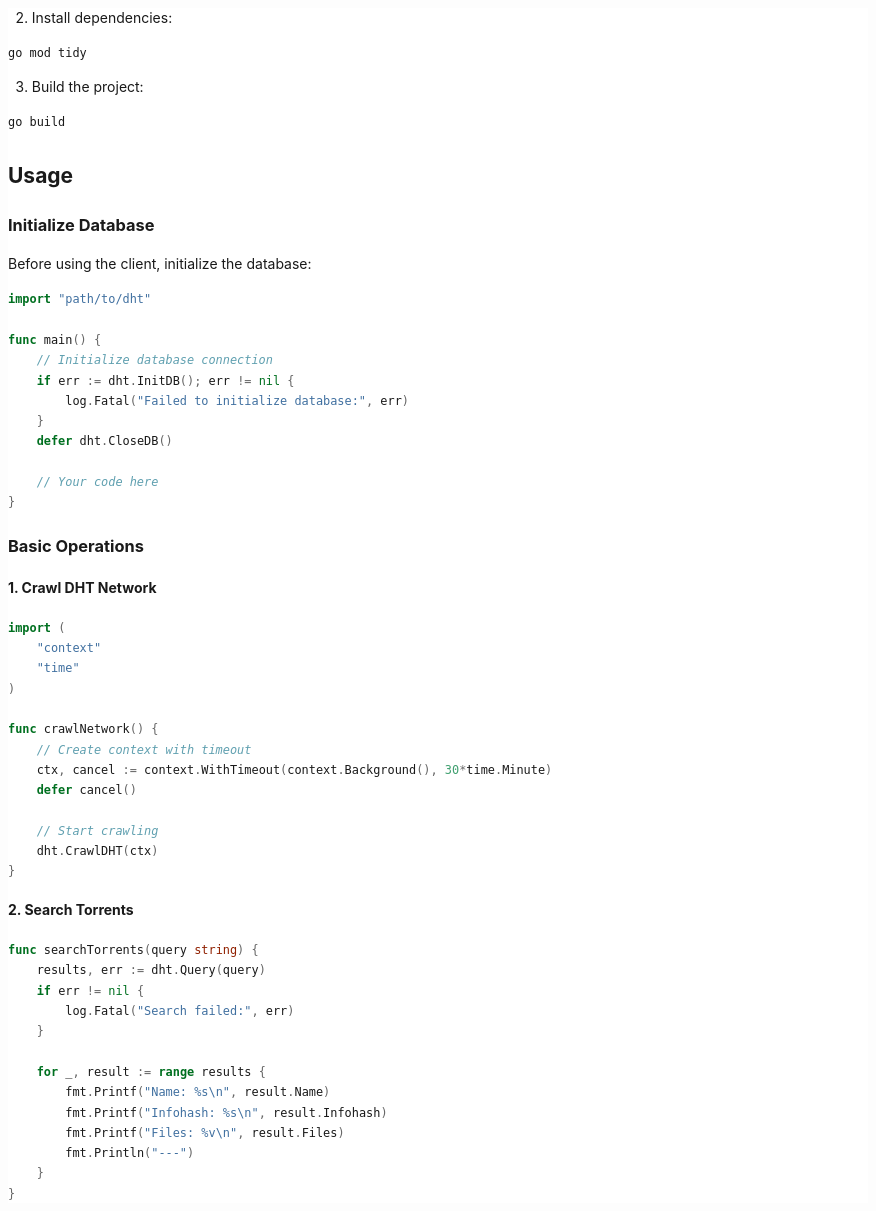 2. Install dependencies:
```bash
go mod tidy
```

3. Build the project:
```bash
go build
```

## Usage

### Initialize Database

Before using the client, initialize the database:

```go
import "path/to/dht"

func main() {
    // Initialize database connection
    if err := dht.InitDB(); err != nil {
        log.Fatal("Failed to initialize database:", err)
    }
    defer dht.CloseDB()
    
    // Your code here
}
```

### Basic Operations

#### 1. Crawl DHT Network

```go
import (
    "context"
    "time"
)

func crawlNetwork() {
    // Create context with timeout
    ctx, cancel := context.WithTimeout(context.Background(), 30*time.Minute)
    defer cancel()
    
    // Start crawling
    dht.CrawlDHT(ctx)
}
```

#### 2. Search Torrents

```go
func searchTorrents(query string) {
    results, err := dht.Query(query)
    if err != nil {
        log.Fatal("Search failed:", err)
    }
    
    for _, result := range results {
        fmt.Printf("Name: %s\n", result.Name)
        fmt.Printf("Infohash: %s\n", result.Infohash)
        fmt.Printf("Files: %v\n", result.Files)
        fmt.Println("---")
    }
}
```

= = =

Respond with the number of lines in the listing above that include the word "results", and with nothing more.

> [Written answer]:
2